(TASK TO CARRY OUT):
Taking the entries below, transcribe only the lines starting with the one with "Sathwika Medarametla -11712718</br>" and going on through the one with "Sehingga pasien akan", exactly as written, without the pictures.

(PROVIDED DATA):
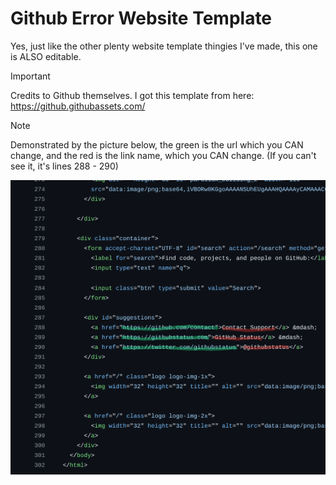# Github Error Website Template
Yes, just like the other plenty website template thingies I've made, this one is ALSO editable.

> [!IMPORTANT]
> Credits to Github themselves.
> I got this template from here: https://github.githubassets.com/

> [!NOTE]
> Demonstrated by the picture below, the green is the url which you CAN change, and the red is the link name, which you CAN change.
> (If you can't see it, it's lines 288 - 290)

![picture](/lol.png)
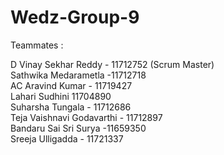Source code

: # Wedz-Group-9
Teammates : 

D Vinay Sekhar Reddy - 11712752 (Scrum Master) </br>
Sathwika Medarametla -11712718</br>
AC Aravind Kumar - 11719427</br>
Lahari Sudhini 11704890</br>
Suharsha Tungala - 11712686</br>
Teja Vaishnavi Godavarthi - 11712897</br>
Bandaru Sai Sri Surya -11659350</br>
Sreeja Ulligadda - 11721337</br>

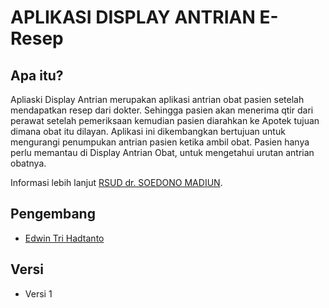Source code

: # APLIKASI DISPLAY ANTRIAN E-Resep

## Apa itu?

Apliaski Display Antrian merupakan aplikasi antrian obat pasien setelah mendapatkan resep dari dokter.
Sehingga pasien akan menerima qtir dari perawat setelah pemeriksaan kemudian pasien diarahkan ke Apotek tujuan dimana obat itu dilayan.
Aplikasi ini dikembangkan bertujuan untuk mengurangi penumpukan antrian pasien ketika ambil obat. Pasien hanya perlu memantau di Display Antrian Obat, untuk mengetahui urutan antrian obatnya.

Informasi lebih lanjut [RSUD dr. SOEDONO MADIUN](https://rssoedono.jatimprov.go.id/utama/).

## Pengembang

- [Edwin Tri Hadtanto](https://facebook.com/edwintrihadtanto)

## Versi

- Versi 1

(RESPONSE FOR THIS EXERCISE):
Sathwika Medarametla -11712718</br>
AC Aravind Kumar - 11719427</br>
Lahari Sudhini 11704890</br>
Suharsha Tungala - 11712686</br>
Teja Vaishnavi Godavarthi - 11712897</br>
Bandaru Sai Sri Surya -11659350</br>
Sreeja Ulligadda - 11721337</br>

Source code

: # APLIKASI DISPLAY ANTRIAN E-Resep

## Apa itu?

Apliaski Display Antrian merupakan aplikasi antrian obat pasien setelah mendapatkan resep dari dokter.
Sehingga pasien akan menerima qtir dari perawat setelah pemeriksaan kemudian pasien diarahkan ke Apotek tujuan dimana obat itu dilayan.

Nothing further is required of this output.